その転換の大きなターニングポイントになったのは、2015年フランスはパリで行われた、第21回気候変動枠組条約締約国会議(通称COP21)で採択された「パリ協定」。
当条約加盟国196カ国すべてが賛同した枠組みとして歴史的瞬間と言われた協定です。
なぜ多くのグローバル企業が、このパリ協定の成立をきっかけに、一斉に「脱炭素」の動きを見せたのか。もちろん純粋に気候変動を阻止するという人道的動機もあったと思いますが、やはりビジネスライクに気候変動による災害リスクを回避するためだとか、世界中の投資家が従来の化石燃料依存企業に対する投資を控えるようになり、代わりに脱炭素に積極的に取り組む企業に投資するというSRI(社会的責任投資)あるいはESG投資の流れが無視できなかったからかと思います。
パリ協定のルールでは、今後世界で排出できる二酸化炭素の絶対量に事実上の上限が決められていて、現状のペースで化石燃料を燃やし続けると、あと25年ほどでその上限に達してしまい、それ以上の化石燃料の使用ができないことから残りの化石燃料は全く価値を失った座礁資産になってしまいます。

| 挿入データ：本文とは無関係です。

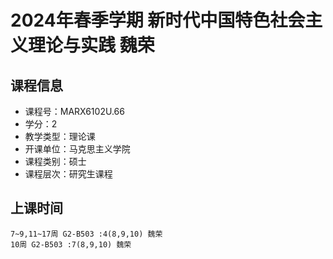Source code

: # 2024年春季学期 新时代中国特色社会主义理论与实践 魏荣






## 课程信息

- 课程号：MARX6102U.66
- 学分：2
- 教学类型：理论课
- 开课单位：马克思主义学院
- 课程类别：硕士
- 课程层次：研究生课程

## 上课时间

```
7~9,11~17周 G2-B503 :4(8,9,10) 魏荣
10周 G2-B503 :7(8,9,10) 魏荣
```

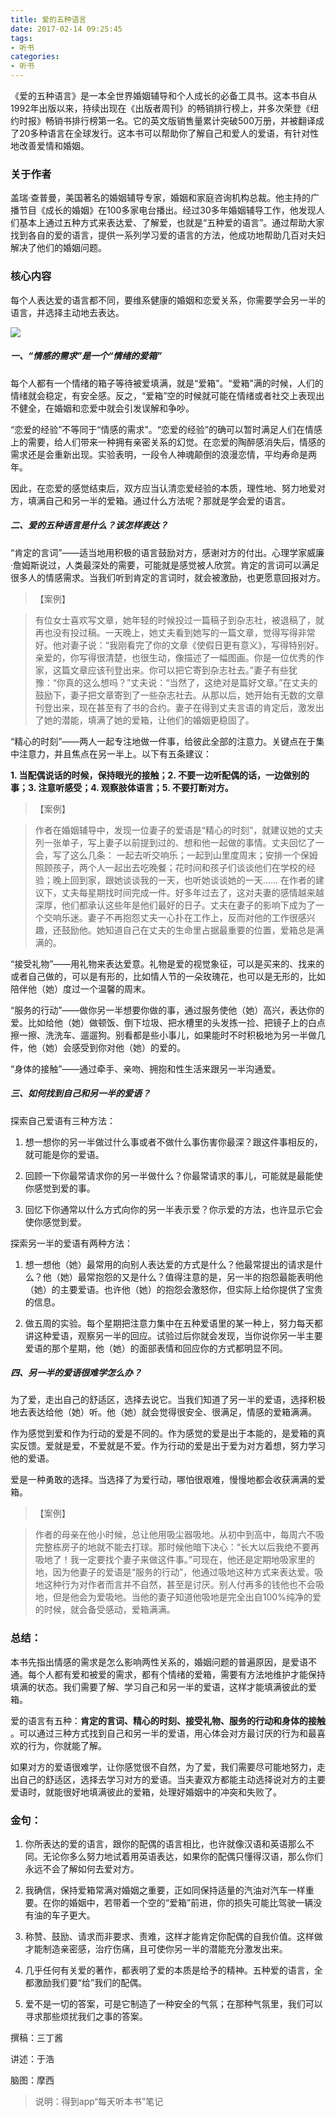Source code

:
 ```yaml
---
title: 爱的五种语言
date: 2017-02-14 09:25:45
tags:
- 听书
categories:
- 听书
---
```


《爱的五种语言》是一本全世界婚姻辅导和个人成长的必备工具书。这本书自从1992年出版以来，持续出现在《出版者周刊》的畅销排行榜上，并多次荣登《纽约时报》畅销书排行榜第一名。它的英文版销售量累计突破500万册，并被翻译成了20多种语言在全球发行。这本书可以帮助你了解自己和爱人的爱语，有针对性地改善爱情和婚姻。

<!-- more -->

### 关于作者

盖瑞·查普曼，美国著名的婚姻辅导专家，婚姻和家庭咨询机构总裁。他主持的广播节目《成长的婚姻》在100多家电台播出。经过30多年婚姻辅导工作，他发现人们基本上通过五种方式来表达爱、了解爱，也就是“五种爱的语言”。通过帮助大家找到各自的爱的语言，提供一系列学习爱的语言的方法，他成功地帮助几百对夫妇解决了他们的婚姻问题。

### 核心内容

每个人表达爱的语言都不同，要维系健康的婚姻和恋爱关系，你需要学会另一半的语言，并选择主动地去表达。

![](/images/爱的五种语言.png)

##### 一、“情感的需求”是一个“情绪的爱箱”

每个人都有一个情绪的箱子等待被爱填满，就是“爱箱”。“爱箱”满的时候，人们的情绪就会稳定，有安全感。反之，“爱箱”空的时候就可能在情绪或者社交上表现出不健全，在婚姻和恋爱中就会引发误解和争吵。

“恋爱的经验”不等同于“情感的需求”。“恋爱的经验”的确可以暂时满足人们在情感上的需要，给人们带来一种拥有亲密关系的幻觉。在恋爱的陶醉感消失后，情感的需求还是会重新出现。实验表明，一段令人神魂颠倒的浪漫恋情，平均寿命是两年。

因此，在恋爱的感觉结束后，双方应当认清恋爱经验的本质，理性地、努力地爱对方，填满自己和另一半的爱箱。通过什么方法呢？那就是学会爱的语言。

##### 二、爱的五种语言是什么？该怎样表达？

“肯定的言词”——适当地用积极的语言鼓励对方，感谢对方的付出。心理学家威廉·詹姆斯说过，人类最深处的需要，可能就是感觉被人欣赏。肯定的言词可以满足很多人的情感需求。当我们听到肯定的言词时，就会被激励，也更愿意回报对方。

>【案例】

>有位女士喜欢写文章，她年轻的时候投过一篇稿子到杂志社，被退稿了，就再也没有投过稿。一天晚上，她丈夫看到她写的一篇文章，觉得写得非常好。他对妻子说：“我刚看完了你的文章《使假日更有意义》，写得特别好。亲爱的，你写得很清楚，也很生动，像描述了一幅图画。你是一位优秀的作家，这篇文章应该刊登出来。你可以把它寄到杂志社去。”妻子有些犹豫：“你真的这么想吗？”丈夫说：“当然了，这绝对是篇好文章。”在丈夫的鼓励下，妻子把文章寄到了一些杂志社去。从那以后，她开始有无数的文章刊登出来，现在甚至有了书的合约。妻子在得到丈夫言语的肯定后，激发出了她的潜能，填满了她的爱箱，让他们的婚姻更稳固了。

“精心的时刻”——两人一起专注地做一件事，给彼此全部的注意力。关键点在于集中注意力，并且焦点在另一半上。以下有五条建议：

**1.  当配偶说话的时候，保持眼光的接触；2.  不要一边听配偶的话，一边做别的事；3.  注意听感受；4.  观察肢体语言；5.  不要打断对方。**

>【案例】

>作者在婚姻辅导中，发现一位妻子的爱语是“精心的时刻”，就建议她的丈夫列一张单子，写上妻子以前提到过的、想和他一起做的事情。丈夫回忆了一会，写了这么几条：
一起去听交响乐；一起到山里度周末；安排一个保姆照顾孩子，两个人一起出去吃晚餐；花时间和孩子们谈谈他们在学校的经验；晚上回到家，跟她谈谈我的一天，也听她谈谈她的一天……
在作者的建议下，丈夫每星期找时间完成一件。好多年过去了，这对夫妻的感情越来越深厚，他们都承认这些年是他们最好的日子。丈夫在妻子的影响下成为了一个交响乐迷。妻子不再抱怨丈夫一心扑在工作上，反而对他的工作很感兴趣，还鼓励他。她知道自己在丈夫的生命里占据最重要的位置，爱箱总是满满的。

“接受礼物”——用礼物来表达爱意。礼物是爱的视觉象征，可以是买来的、找来的或者自己做的，可以是有形的，比如情人节的一朵玫瑰花，也可以是无形的，比如陪伴他（她）度过一个温馨的周末。

“服务的行动”——做你另一半想要你做的事，通过服务使他（她）高兴，表达你的爱。比如给他（她）做顿饭、倒下垃圾、把水槽里的头发拣一捡、把镜子上的白点擦一擦、洗洗车、遛遛狗。别看都是些小事儿，如果能时不时积极地为另一半做几件，他（她）会感受到你对他（她）的爱的。

“身体的接触”——通过牵手、亲吻、拥抱和性生活来跟另一半沟通爱。

##### 三、如何找到自己和另一半的爱语？

探索自己爱语有三种方法：

1.  想一想你的另一半做过什么事或者不做什么事伤害你最深？跟这件事相反的，就可能是你的爱语。

2.  回顾一下你最常请求你的另一半做什么？你最常请求的事儿，可能就是最能使你感觉到爱的事。

3.  回忆下你通常以什么方式向你的另一半表示爱？你示爱的方法，也许显示它会使你感觉到爱。

探索另一半的爱语有两种方法：

1.  想一想他（她）最常用的向别人表达爱的方式是什么？他最常提出的请求是什么？他（她）最常抱怨的又是什么？值得注意的是，另一半的抱怨最能表明他（她）的主要爱语。也许他（她）的抱怨会激怒你，但实际上给你提供了宝贵的信息。

2.  做五周的实验。每个星期把注意力集中在五种爱语里的某一种上，努力每天都讲这种爱语，观察另一半的回应。试验过后你就会发现，当你说你另一半主要爱语的那个星期，他（她）的面部表情和回应你的方式都明显不同。

##### 四、另一半的爱语很难学怎么办？

为了爱，走出自己的舒适区，选择去说它。当我们知道了另一半的爱语，选择积极地去表达给他（她）听。他（她）就会觉得很安全、很满足，情感的爱箱满满。

作为感觉到爱和作为行动的爱是不同的。作为感觉的爱是出于本能的，是爱箱的真实反馈。爱就是爱，不爱就是不爱。作为行动的爱是出于爱为对方着想，努力学习他的爱语。

爱是一种勇敢的选择。当选择了为爱行动，哪怕很艰难，慢慢地都会收获满满的爱箱。

>【案例】

>作者的母亲在他小时候，总让他用吸尘器吸地。从初中到高中，每周六不吸完整栋房子的地就不能去打球。那时候他暗下决心：“长大以后我绝不要再吸地了！我一定要找个妻子来做这件事。”可现在，他还是定期地吸家里的地，因为他妻子的爱语是“服务的行动”，他通过吸地这种方式来表达爱。吸地这种行为对作者而言并不自然，甚至是讨厌。别人付再多的钱他也不会吸地，但是他会为爱吸地。当他的妻子知道他吸地是完全出自100%纯净的爱的时候，就会备受感动，爱箱满满。

### 总结：

本书先指出情感的需求是怎么影响两性关系的，婚姻问题的普遍原因，是爱语不通。每个人都有爱和被爱的需求，都有个情绪的爱箱，需要有方法地维护才能保持填满的状态。我们需要了解、学习自己和另一半的爱语，这样才能填满彼此的爱箱。

爱的语言有五种：**肯定的言词、精心的时刻、接受礼物、服务的行动和身体的接触** 。可以通过三种方式找到自己和另一半的爱语，用心体会对方最讨厌的行为和最喜欢的行为，你就能了解。

如果对方的爱语很难学，让你感觉很不自然，为了爱，我们需要尽可能地努力，走出自己的舒适区，选择去学习对方的爱语。当夫妻双方都能主动选择说对方的主要爱语时，就能很好地填满彼此的爱箱，处理好婚姻中的冲突和失败了。

### 金句：

1. 你所表达的爱的语言，跟你的配偶的语言相比，也许就像汉语和英语那么不同。无论你多么努力地试着用英语表达，如果你的配偶只懂得汉语，那么你们永远不会了解如何去爱对方。

2. 我确信，保持爱箱常满对婚姻之重要，正如同保持适量的汽油对汽车一样重要。在你的婚姻中，若带着一个空的“爱箱”前进，你的损失可能比驾驶一辆没有油的车子更大。

3. 称赞、鼓励、请求而非要求、责难，这样才能肯定你配偶的自我价值。这样做才能制造亲密感，治疗伤痛，且可使你另一半的潜能充分激发出来。

4. 几乎任何有关爱的著作，都表明了爱的本质是给予的精神。五种爱的语言，全都激励我们要“给”我们的配偶。

5. 爱不是一切的答案，可是它制造了一种安全的气氛；在那种气氛里，我们可以寻求那些烦扰我们之事的答案。

撰稿：三丁酱

讲述：于浩

脑图：摩西

>说明：得到app“每天听本书”笔记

そうなれば痛手を被るのは化石燃料依存企業だけでなく、そういった企業に出資していた投資家や金融機関ということになるため、それを回避するためにどんどん投資先を脱炭素企業にシフトさせていっているんだと思います。
その時流もあってか、例えばアメリカのウォルマートやDHLといったグローバル企業も、自社で使用する電力を太陽光に切り替えたり、運搬車両をすべて電気自動車に変更するといった施策に出ています。
石油採掘で巨万の富を得たロックフェラーのファンドも、アメリカ石油大手のエクソンモービルの株式を売却するくらいなので、世界の脱炭素の流れは想像以上に大きく、誰にも止められない規模のものだと思います。
そこで、本題の農業ですが、脱炭素の時流の、農業への影響は正直どうなんでしょうか。
イオンやローソンといった大企業の農業参入や一部の大規模農場は別として、ほとんど日本の農業の担い手は小規模な家族主体の経営ですので、「投資」ともほぼ無縁であまり直接的な影響はないかもしれません。
ただ、先述したような、グローバル企業が脱炭素に走る理由は、単に融資面の課題だけではなくて、気候変動に起因する直接的な災害リスクの回避だったり、将来いざ化石燃料を原料とした製品(例えばガソリンなど)が高騰するリスクに対する回避も含まれています。
現にアメリカのウォルマートは、温暖化の影響で大きく発達した強力なハリケーンの影響で年間平均22億円の損害がでているとか。
そう考えれば、農業でも無縁とは言っていられません。日本で農作物や施設に被害をもたらす自然災害にも純粋に人災が含まれていることは見過ごせないと思います。
精査していないので思いつきレベルですが、農業活動を「生産・流通・販売」面に分けて脱炭素との関係を考えてみたいと思います。
まず生産面では、空気中の炭素を土壌に固定させ微生物のエネルギーとして使い循環させる、あるいは野焼きを避けて成り立つ農法を模索することが考えられそうです。
トウモロコシやソルゴーというイネ科の穀物は「C4」植物と言って、その他大多数の栽培作物より光合成能力が高く、より多くの炭素を固定することができるそうです。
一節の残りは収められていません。